▶ _Extracted entries_:
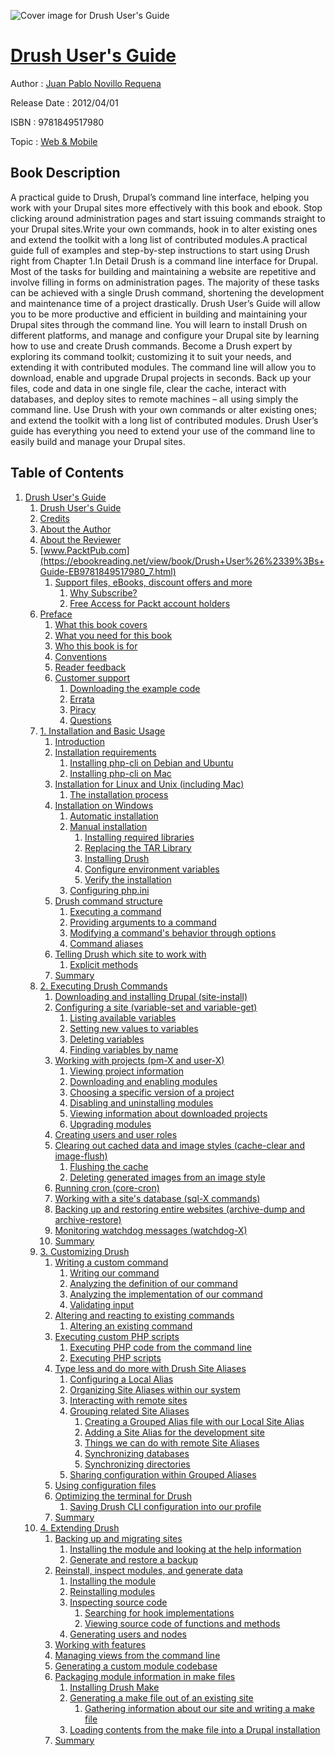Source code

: ![Cover image for Drush User&#39;s Guide](https://imgdetail.ebookreading.net/cover/cover/web_mobile/EB9781849517980.jpg)

[Drush User&#39;s Guide](https://ebookreading.net/view/book/Drush+User%26%2339%3Bs+Guide-EB9781849517980_1.html "Drush User&#39;s Guide")
====================================================================================================================

Author : [Juan Pablo Novillo Requena](https://ebookreading.net/search/author/Juan+Pablo+Novillo+Requena)

Release Date : 2012/04/01

ISBN : 9781849517980

Topic : [Web & Mobile](https://ebookreading.net/search/category/web-mobile)

Book Description
-----------------

A practical guide to Drush, Drupal’s command line interface, helping you work with your Drupal sites more effectively with this book and ebook.
Stop clicking around administration pages and start issuing commands straight to your Drupal sites.Write your own commands, hook in to alter existing ones and extend the toolkit with a long list of contributed modules.A practical guide full of examples and step-by-step instructions to start using Drush right from Chapter 1.In Detail
Drush is a command line interface for Drupal. Most of the tasks for building and maintaining a website are repetitive and involve filling in forms on administration pages. The majority of these tasks can be achieved with a single Drush command, shortening the development and maintenance time of a project drastically.
Drush User’s Guide will allow you to be more productive and efficient in building and maintaining your Drupal sites through the command line. You will learn to install Drush on different platforms, and manage and configure your Drupal site by learning how to use and create Drush commands.
Become a Drush expert by exploring its command toolkit; customizing it to suit your needs, and extending it with contributed modules.
The command line will allow you to download, enable and upgrade Drupal projects in seconds. Back up your files, code and data in one single file, clear the cache, interact with databases, and deploy sites to remote machines – all using simply the command line. Use Drush with your own commands or alter existing ones; and extend the toolkit with a long list of contributed modules.
Drush User’s guide has everything you need to extend your use of the command line to easily build and manage your Drupal sites.
              
Table of Contents
-----------------

1. [Drush User&#39;s Guide](https://ebookreading.net/view/book/Drush+User%26%2339%3Bs+Guide-EB9781849517980_2.html)
    1. [Drush User&#39;s Guide](https://ebookreading.net/view/book/Drush+User%26%2339%3Bs+Guide-EB9781849517980_3.html)
    1. [Credits](https://ebookreading.net/view/book/Drush+User%26%2339%3Bs+Guide-EB9781849517980_4.html)
    1. [About the Author](https://ebookreading.net/view/book/Drush+User%26%2339%3Bs+Guide-EB9781849517980_5.html)
    1. [About the Reviewer](https://ebookreading.net/view/book/Drush+User%26%2339%3Bs+Guide-EB9781849517980_6.html)
    1. [www.PacktPub.com](https://ebookreading.net/view/book/Drush+User%26%2339%3Bs+Guide-EB9781849517980_7.html)
        1. [Support files, eBooks, discount offers and more](https://ebookreading.net/view/book/Drush+User%26%2339%3Bs+Guide-EB9781849517980_7.html#ch00lvl1sec01)
            1. [Why Subscribe?](https://ebookreading.net/view/book/Drush+User%26%2339%3Bs+Guide-EB9781849517980_7.html#ch00lvl2sec01)
            1. [Free Access for Packt account holders](https://ebookreading.net/view/book/Drush+User%26%2339%3Bs+Guide-EB9781849517980_7.html#ch00lvl2sec02)
    1. [Preface](https://ebookreading.net/view/book/Drush+User%26%2339%3Bs+Guide-EB9781849517980_8.html)
        1. [What this book covers](https://ebookreading.net/view/book/Drush+User%26%2339%3Bs+Guide-EB9781849517980_8.html#ch00lvl1sec02)
        1. [What you need for this book](https://ebookreading.net/view/book/Drush+User%26%2339%3Bs+Guide-EB9781849517980_9.html)
        1. [Who this book is for](https://ebookreading.net/view/book/Drush+User%26%2339%3Bs+Guide-EB9781849517980_10.html)
        1. [Conventions](https://ebookreading.net/view/book/Drush+User%26%2339%3Bs+Guide-EB9781849517980_11.html)
        1. [Reader feedback](https://ebookreading.net/view/book/Drush+User%26%2339%3Bs+Guide-EB9781849517980_12.html)
        1. [Customer support](https://ebookreading.net/view/book/Drush+User%26%2339%3Bs+Guide-EB9781849517980_13.html)
            1. [Downloading the example code](https://ebookreading.net/view/book/Drush+User%26%2339%3Bs+Guide-EB9781849517980_13.html#ch00lvl2sec03)
            1. [Errata](https://ebookreading.net/view/book/Drush+User%26%2339%3Bs+Guide-EB9781849517980_13.html#ch00lvl2sec04)
            1. [Piracy](https://ebookreading.net/view/book/Drush+User%26%2339%3Bs+Guide-EB9781849517980_13.html#ch00lvl2sec05)
            1. [Questions](https://ebookreading.net/view/book/Drush+User%26%2339%3Bs+Guide-EB9781849517980_13.html#ch00lvl2sec06)
    1. [1. Installation and Basic Usage](https://ebookreading.net/view/book/Drush+User%26%2339%3Bs+Guide-EB9781849517980_14.html)
        1. [Introduction](https://ebookreading.net/view/book/Drush+User%26%2339%3Bs+Guide-EB9781849517980_14.html#ch01lvl1sec01)
        1. [Installation requirements](https://ebookreading.net/view/book/Drush+User%26%2339%3Bs+Guide-EB9781849517980_15.html)
            1. [Installing php-cli on Debian and Ubuntu](https://ebookreading.net/view/book/Drush+User%26%2339%3Bs+Guide-EB9781849517980_15.html#ch01lvl2sec01)
            1. [Installing php-cli on Mac](https://ebookreading.net/view/book/Drush+User%26%2339%3Bs+Guide-EB9781849517980_15.html#ch01lvl2sec02)
        1. [Installation for Linux and Unix (including Mac)](https://ebookreading.net/view/book/Drush+User%26%2339%3Bs+Guide-EB9781849517980_16.html)
            1. [The installation process](https://ebookreading.net/view/book/Drush+User%26%2339%3Bs+Guide-EB9781849517980_16.html#ch01lvl2sec03)
        1. [Installation on Windows](https://ebookreading.net/view/book/Drush+User%26%2339%3Bs+Guide-EB9781849517980_17.html)
            1. [Automatic installation](https://ebookreading.net/view/book/Drush+User%26%2339%3Bs+Guide-EB9781849517980_17.html#ch01lvl2sec04)
            1. [Manual installation](https://ebookreading.net/view/book/Drush+User%26%2339%3Bs+Guide-EB9781849517980_17.html#ch01lvl2sec05)
                1. [Installing required libraries](https://ebookreading.net/view/book/Drush+User%26%2339%3Bs+Guide-EB9781849517980_17.html#ch01lvl3sec01)
                1. [Replacing the TAR Library](https://ebookreading.net/view/book/Drush+User%26%2339%3Bs+Guide-EB9781849517980_17.html#ch01lvl3sec02)
                1. [Installing Drush](https://ebookreading.net/view/book/Drush+User%26%2339%3Bs+Guide-EB9781849517980_17.html#ch01lvl3sec03)
                1. [Configure environment variables](https://ebookreading.net/view/book/Drush+User%26%2339%3Bs+Guide-EB9781849517980_17.html#ch01lvl3sec04)
                1. [Verify the installation](https://ebookreading.net/view/book/Drush+User%26%2339%3Bs+Guide-EB9781849517980_17.html#ch01lvl3sec05)
            1. [Configuring php.ini](https://ebookreading.net/view/book/Drush+User%26%2339%3Bs+Guide-EB9781849517980_17.html#ch01lvl2sec06)
        1. [Drush command structure](https://ebookreading.net/view/book/Drush+User%26%2339%3Bs+Guide-EB9781849517980_18.html)
            1. [Executing a command](https://ebookreading.net/view/book/Drush+User%26%2339%3Bs+Guide-EB9781849517980_18.html#ch01lvl2sec07)
            1. [Providing arguments to a command](https://ebookreading.net/view/book/Drush+User%26%2339%3Bs+Guide-EB9781849517980_18.html#ch01lvl2sec08)
            1. [Modifying a command&#39;s behavior through options](https://ebookreading.net/view/book/Drush+User%26%2339%3Bs+Guide-EB9781849517980_18.html#ch01lvl2sec09)
            1. [Command aliases](https://ebookreading.net/view/book/Drush+User%26%2339%3Bs+Guide-EB9781849517980_18.html#ch01lvl2sec10)
        1. [Telling Drush which site to work with](https://ebookreading.net/view/book/Drush+User%26%2339%3Bs+Guide-EB9781849517980_19.html)
            1. [Explicit methods](https://ebookreading.net/view/book/Drush+User%26%2339%3Bs+Guide-EB9781849517980_19.html#ch01lvl2sec11)
        1. [Summary](https://ebookreading.net/view/book/Drush+User%26%2339%3Bs+Guide-EB9781849517980_20.html)
    1. [2. Executing Drush Commands](https://ebookreading.net/view/book/Drush+User%26%2339%3Bs+Guide-EB9781849517980_21.html)
        1. [Downloading and installing Drupal (site-install)](https://ebookreading.net/view/book/Drush+User%26%2339%3Bs+Guide-EB9781849517980_21.html#ch02lvl1sec01)
        1. [Configuring a site (variable-set and variable-get)](https://ebookreading.net/view/book/Drush+User%26%2339%3Bs+Guide-EB9781849517980_22.html)
            1. [Listing available variables](https://ebookreading.net/view/book/Drush+User%26%2339%3Bs+Guide-EB9781849517980_22.html#ch02lvl2sec01)
            1. [Setting new values to variables](https://ebookreading.net/view/book/Drush+User%26%2339%3Bs+Guide-EB9781849517980_22.html#ch02lvl2sec02)
            1. [Deleting variables](https://ebookreading.net/view/book/Drush+User%26%2339%3Bs+Guide-EB9781849517980_22.html#ch02lvl2sec03)
            1. [Finding variables by name](https://ebookreading.net/view/book/Drush+User%26%2339%3Bs+Guide-EB9781849517980_22.html#ch02lvl2sec04)
        1. [Working with projects (pm-X and user-X)](https://ebookreading.net/view/book/Drush+User%26%2339%3Bs+Guide-EB9781849517980_23.html)
            1. [Viewing project information](https://ebookreading.net/view/book/Drush+User%26%2339%3Bs+Guide-EB9781849517980_23.html#ch02lvl2sec05)
            1. [Downloading and enabling modules](https://ebookreading.net/view/book/Drush+User%26%2339%3Bs+Guide-EB9781849517980_23.html#ch02lvl2sec06)
            1. [Choosing a specific version of a project](https://ebookreading.net/view/book/Drush+User%26%2339%3Bs+Guide-EB9781849517980_23.html#ch02lvl2sec07)
            1. [Disabling and uninstalling modules](https://ebookreading.net/view/book/Drush+User%26%2339%3Bs+Guide-EB9781849517980_23.html#ch02lvl2sec08)
            1. [Viewing information about downloaded projects](https://ebookreading.net/view/book/Drush+User%26%2339%3Bs+Guide-EB9781849517980_23.html#ch02lvl2sec09)
            1. [Upgrading modules](https://ebookreading.net/view/book/Drush+User%26%2339%3Bs+Guide-EB9781849517980_23.html#ch02lvl2sec10)
        1. [Creating users and user roles](https://ebookreading.net/view/book/Drush+User%26%2339%3Bs+Guide-EB9781849517980_24.html)
        1. [Clearing out cached data and image styles (cache-clear and image-flush)](https://ebookreading.net/view/book/Drush+User%26%2339%3Bs+Guide-EB9781849517980_25.html)
            1. [Flushing the cache](https://ebookreading.net/view/book/Drush+User%26%2339%3Bs+Guide-EB9781849517980_25.html#ch02lvl2sec11)
            1. [Deleting generated images from an image style](https://ebookreading.net/view/book/Drush+User%26%2339%3Bs+Guide-EB9781849517980_25.html#ch02lvl2sec12)
        1. [Running cron (core-cron)](https://ebookreading.net/view/book/Drush+User%26%2339%3Bs+Guide-EB9781849517980_26.html)
        1. [Working with a site&#39;s database (sql-X commands)](https://ebookreading.net/view/book/Drush+User%26%2339%3Bs+Guide-EB9781849517980_27.html)
        1. [Backing up and restoring entire websites (archive-dump and archive-restore)](https://ebookreading.net/view/book/Drush+User%26%2339%3Bs+Guide-EB9781849517980_28.html)
        1. [Monitoring watchdog messages (watchdog-X)](https://ebookreading.net/view/book/Drush+User%26%2339%3Bs+Guide-EB9781849517980_29.html)
        1. [Summary](https://ebookreading.net/view/book/Drush+User%26%2339%3Bs+Guide-EB9781849517980_30.html)
    1. [3. Customizing Drush](https://ebookreading.net/view/book/Drush+User%26%2339%3Bs+Guide-EB9781849517980_31.html)
        1. [Writing a custom command](https://ebookreading.net/view/book/Drush+User%26%2339%3Bs+Guide-EB9781849517980_31.html#ch03lvl1sec01)
            1. [Writing our command](https://ebookreading.net/view/book/Drush+User%26%2339%3Bs+Guide-EB9781849517980_31.html#ch03lvl2sec01)
            1. [Analyzing the definition of our command](https://ebookreading.net/view/book/Drush+User%26%2339%3Bs+Guide-EB9781849517980_31.html#ch03lvl2sec02)
            1. [Analyzing the implementation of our command](https://ebookreading.net/view/book/Drush+User%26%2339%3Bs+Guide-EB9781849517980_31.html#ch03lvl2sec03)
            1. [Validating input](https://ebookreading.net/view/book/Drush+User%26%2339%3Bs+Guide-EB9781849517980_31.html#ch03lvl2sec04)
        1. [Altering and reacting to existing commands](https://ebookreading.net/view/book/Drush+User%26%2339%3Bs+Guide-EB9781849517980_32.html)
            1. [Altering an existing command](https://ebookreading.net/view/book/Drush+User%26%2339%3Bs+Guide-EB9781849517980_32.html#ch03lvl2sec05)
        1. [Executing custom PHP scripts](https://ebookreading.net/view/book/Drush+User%26%2339%3Bs+Guide-EB9781849517980_33.html)
            1. [Executing PHP code from the command line](https://ebookreading.net/view/book/Drush+User%26%2339%3Bs+Guide-EB9781849517980_33.html#ch03lvl2sec06)
            1. [Executing PHP scripts](https://ebookreading.net/view/book/Drush+User%26%2339%3Bs+Guide-EB9781849517980_33.html#ch03lvl2sec07)
        1. [Type less and do more with Drush Site Aliases](https://ebookreading.net/view/book/Drush+User%26%2339%3Bs+Guide-EB9781849517980_34.html)
            1. [Configuring a Local Alias](https://ebookreading.net/view/book/Drush+User%26%2339%3Bs+Guide-EB9781849517980_34.html#ch03lvl2sec08)
            1. [Organizing Site Aliases within our system](https://ebookreading.net/view/book/Drush+User%26%2339%3Bs+Guide-EB9781849517980_34.html#ch03lvl2sec09)
            1. [Interacting with remote sites](https://ebookreading.net/view/book/Drush+User%26%2339%3Bs+Guide-EB9781849517980_34.html#ch03lvl2sec10)
            1. [Grouping related Site Aliases](https://ebookreading.net/view/book/Drush+User%26%2339%3Bs+Guide-EB9781849517980_34.html#ch03lvl2sec11)
                1. [Creating a Grouped Alias file with our Local Site Alias](https://ebookreading.net/view/book/Drush+User%26%2339%3Bs+Guide-EB9781849517980_34.html#ch03lvl3sec01)
                1. [Adding a Site Alias for the development site](https://ebookreading.net/view/book/Drush+User%26%2339%3Bs+Guide-EB9781849517980_34.html#ch03lvl3sec02)
                1. [Things we can do with remote Site Aliases](https://ebookreading.net/view/book/Drush+User%26%2339%3Bs+Guide-EB9781849517980_34.html#ch03lvl3sec03)
                1. [Synchronizing databases](https://ebookreading.net/view/book/Drush+User%26%2339%3Bs+Guide-EB9781849517980_34.html#ch03lvl3sec04)
                1. [Synchronizing directories](https://ebookreading.net/view/book/Drush+User%26%2339%3Bs+Guide-EB9781849517980_34.html#ch03lvl3sec05)
            1. [Sharing configuration within Grouped Aliases](https://ebookreading.net/view/book/Drush+User%26%2339%3Bs+Guide-EB9781849517980_34.html#ch03lvl2sec12)
        1. [Using configuration files](https://ebookreading.net/view/book/Drush+User%26%2339%3Bs+Guide-EB9781849517980_35.html)
        1. [Optimizing the terminal for Drush](https://ebookreading.net/view/book/Drush+User%26%2339%3Bs+Guide-EB9781849517980_36.html)
            1. [Saving Drush CLI configuration into our profile](https://ebookreading.net/view/book/Drush+User%26%2339%3Bs+Guide-EB9781849517980_36.html#ch03lvl2sec13)
        1. [Summary](https://ebookreading.net/view/book/Drush+User%26%2339%3Bs+Guide-EB9781849517980_37.html)
    1. [4. Extending Drush](https://ebookreading.net/view/book/Drush+User%26%2339%3Bs+Guide-EB9781849517980_38.html)
        1. [Backing up and migrating sites](https://ebookreading.net/view/book/Drush+User%26%2339%3Bs+Guide-EB9781849517980_38.html#ch04lvl1sec01)
            1. [Installing the module and looking at the help information](https://ebookreading.net/view/book/Drush+User%26%2339%3Bs+Guide-EB9781849517980_38.html#ch04lvl2sec01)
            1. [Generate and restore a backup](https://ebookreading.net/view/book/Drush+User%26%2339%3Bs+Guide-EB9781849517980_38.html#ch04lvl2sec02)
        1. [Reinstall, inspect modules, and generate data](https://ebookreading.net/view/book/Drush+User%26%2339%3Bs+Guide-EB9781849517980_39.html)
            1. [Installing the module](https://ebookreading.net/view/book/Drush+User%26%2339%3Bs+Guide-EB9781849517980_39.html#ch04lvl2sec03)
            1. [Reinstalling modules](https://ebookreading.net/view/book/Drush+User%26%2339%3Bs+Guide-EB9781849517980_39.html#ch04lvl2sec04)
            1. [Inspecting source code](https://ebookreading.net/view/book/Drush+User%26%2339%3Bs+Guide-EB9781849517980_39.html#ch04lvl2sec05)
                1. [Searching for hook implementations](https://ebookreading.net/view/book/Drush+User%26%2339%3Bs+Guide-EB9781849517980_39.html#ch04lvl3sec01)
                1. [Viewing source code of functions and methods](https://ebookreading.net/view/book/Drush+User%26%2339%3Bs+Guide-EB9781849517980_39.html#ch04lvl3sec02)
            1. [Generating users and nodes](https://ebookreading.net/view/book/Drush+User%26%2339%3Bs+Guide-EB9781849517980_39.html#ch04lvl2sec06)
        1. [Working with features](https://ebookreading.net/view/book/Drush+User%26%2339%3Bs+Guide-EB9781849517980_40.html)
        1. [Managing views from the command line](https://ebookreading.net/view/book/Drush+User%26%2339%3Bs+Guide-EB9781849517980_41.html)
        1. [Generating a custom module codebase](https://ebookreading.net/view/book/Drush+User%26%2339%3Bs+Guide-EB9781849517980_42.html)
        1. [Packaging module information in make files](https://ebookreading.net/view/book/Drush+User%26%2339%3Bs+Guide-EB9781849517980_43.html)
            1. [Installing Drush Make](https://ebookreading.net/view/book/Drush+User%26%2339%3Bs+Guide-EB9781849517980_43.html#ch04lvl2sec07)
            1. [Generating a make file out of an existing site](https://ebookreading.net/view/book/Drush+User%26%2339%3Bs+Guide-EB9781849517980_43.html#ch04lvl2sec08)
                1. [Gathering information about our site and writing a make file](https://ebookreading.net/view/book/Drush+User%26%2339%3Bs+Guide-EB9781849517980_43.html#ch04lvl3sec03)
            1. [Loading contents from the make file into a Drupal installation](https://ebookreading.net/view/book/Drush+User%26%2339%3Bs+Guide-EB9781849517980_43.html#ch04lvl2sec09)
        1. [Summary](https://ebookreading.net/view/book/Drush+User%26%2339%3Bs+Guide-EB9781849517980_44.html)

▶ _Required work_: Ending at the line with "Drush is a command", reproduce exactly the lines that begin at the top of the data, and include no pictures.

▶ _Exercise solution_:
Source code

: ![Cover image for Drush User&#39;s Guide](https://imgdetail.ebookreading.net/cover/cover/web_mobile/EB9781849517980.jpg)

[Drush User&#39;s Guide](https://ebookreading.net/view/book/Drush+User%26%2339%3Bs+Guide-EB9781849517980_1.html "Drush User&#39;s Guide")
====================================================================================================================

Author : [Juan Pablo Novillo Requena](https://ebookreading.net/search/author/Juan+Pablo+Novillo+Requena)

Release Date : 2012/04/01

ISBN : 9781849517980

Topic : [Web & Mobile](https://ebookreading.net/search/category/web-mobile)

Book Description
-----------------

A practical guide to Drush, Drupal’s command line interface, helping you work with your Drupal sites more effectively with this book and ebook.
Stop clicking around administration pages and start issuing commands straight to your Drupal sites.Write your own commands, hook in to alter existing ones and extend the toolkit with a long list of contributed modules.A practical guide full of examples and step-by-step instructions to start using Drush right from Chapter 1.In Detail
Drush is a command line interface for Drupal. Most of the tasks for building and maintaining a website are repetitive and involve filling in forms on administration pages. The majority of these tasks can be achieved with a single Drush command, shortening the development and maintenance time of a project drastically.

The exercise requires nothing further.